# late Sep't.-October 31= BAD PARENTING!



## debbie5 (Mar 2, 2007)

I will admit that most of the year, I am a good mom. I make healthy, well balanced & homemade meals, make sure my kids get exercise every day, give them fresh jammies & read them a book before bed. Clean teeth, a song & a kiss goodnight. Lights out at 7:30 sharp. Oh-so June Cleaver! (I even wear an apron during the day!! no high heels or wasp waisted dress, though).

Well, all that has gone to hell in a handbasket. Tonight I picked up a pizza on the way home from thier school...no veggies...I did manage to shove some grapes onto their plates and gave them a glass of milk. I swear- these kids will have scurvey by All Souls Day!
Thank god for Flintstones vitamins.....
I begged hubby to help out (I was in mid-project with creative juices all frothy) & he washed them with a quick shower, and I think both girls each wore one of daddy's shirts to bed, because Mommy was TOO DANG BUSY cutting out a skull & couldn't find their nightgowns. 
They are eating better than me, though. I am doing so much work while they are in school that I keep forgetting to drink and I am getting dehydrated.

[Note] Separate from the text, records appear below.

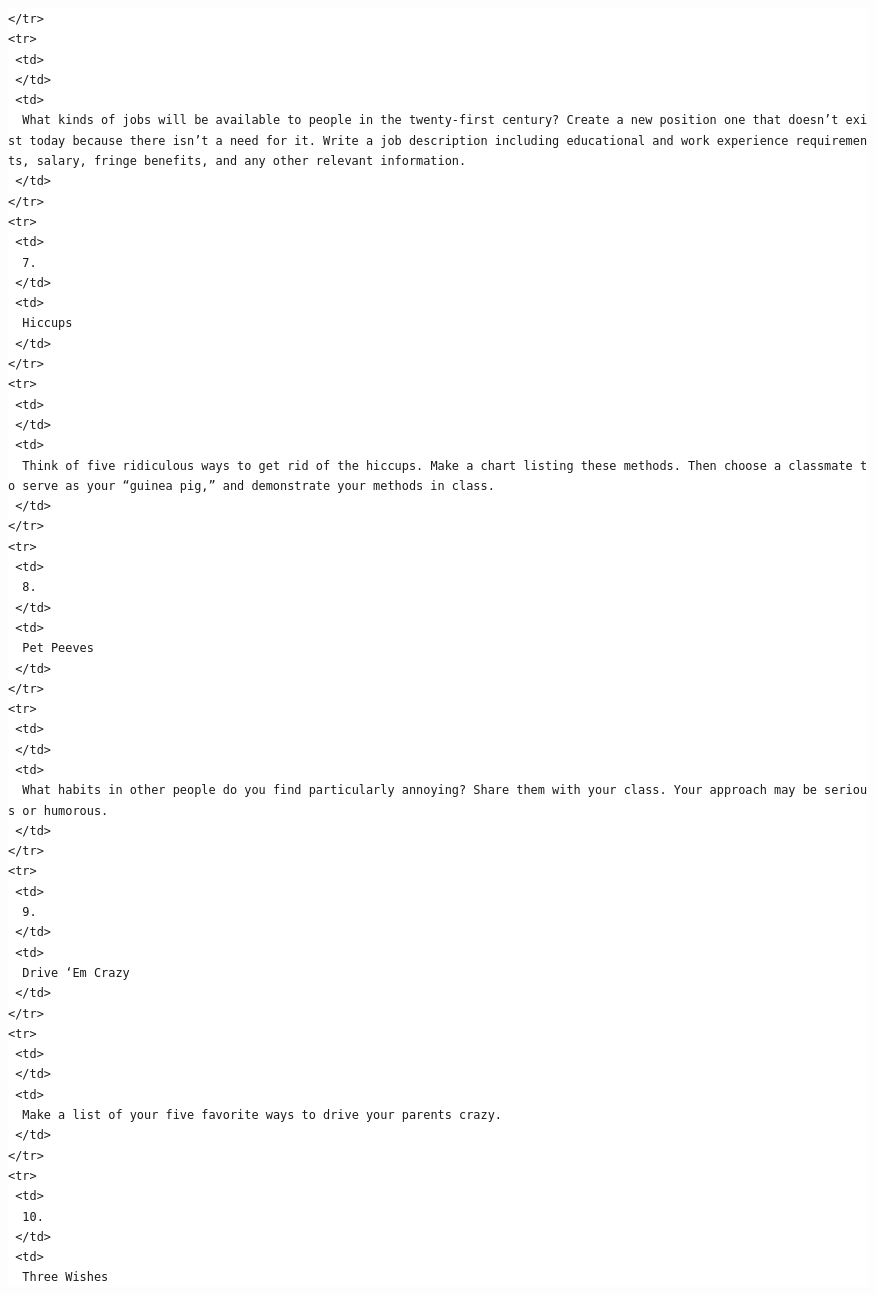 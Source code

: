     </tr>
    <tr>
     <td>
     </td>
     <td>
      What kinds of jobs will be available to people in the twenty-first century? Create a new position one that doesn’t exist today because there isn’t a need for it. Write a job description including educational and work experience requirements, salary, fringe benefits, and any other relevant information.
     </td>
    </tr>
    <tr>
     <td>
      7.
     </td>
     <td>
      Hiccups
     </td>
    </tr>
    <tr>
     <td>
     </td>
     <td>
      Think of five ridiculous ways to get rid of the hiccups. Make a chart listing these methods. Then choose a classmate to serve as your “guinea pig,” and demonstrate your methods in class.
     </td>
    </tr>
    <tr>
     <td>
      8.
     </td>
     <td>
      Pet Peeves
     </td>
    </tr>
    <tr>
     <td>
     </td>
     <td>
      What habits in other people do you find particularly annoying? Share them with your class. Your approach may be serious or humorous.
     </td>
    </tr>
    <tr>
     <td>
      9.
     </td>
     <td>
      Drive ‘Em Crazy
     </td>
    </tr>
    <tr>
     <td>
     </td>
     <td>
      Make a list of your five favorite ways to drive your parents crazy.
     </td>
    </tr>
    <tr>
     <td>
      10.
     </td>
     <td>
      Three Wishes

Food is whatever I can slap between two slices of bread & shove in my mouth & KEEP WORKING. No condiments- too messy! 
I gave up caffiene 2 months ago, and boy- what I wouldn't give for a Mountain Dew right now!!:googly:

Are your kids one step away from someone calling social services on you?? LOL. Mine still are managing finding matching clothing, and it's even CLEAN...I know by the time we hit the week before Halloween, someone is gonna end up recycling their socks from the day before & reusing them... We have been eating Cheerios out of coffee mugs for a week, so I guess I need to help them get their breakfast and remind them what a bowl is for.....

BAD MOMMY! BAD! BAD!
This is what I say to them every night:
("Now children, you all know that every year from the end of Septemeber to Halloween, Mommy is a bad mommy and has no friends. All of mommy's friends know to leave her alone as she is B-U-S-Y. Now go to sleep in daddy's t shirt and know that I love you. My bra is now off, so I am off Mom Duty. ....unless you are vomiting or have a fever, I will be your mommy again in the morning. Goodnight, children of the corn...")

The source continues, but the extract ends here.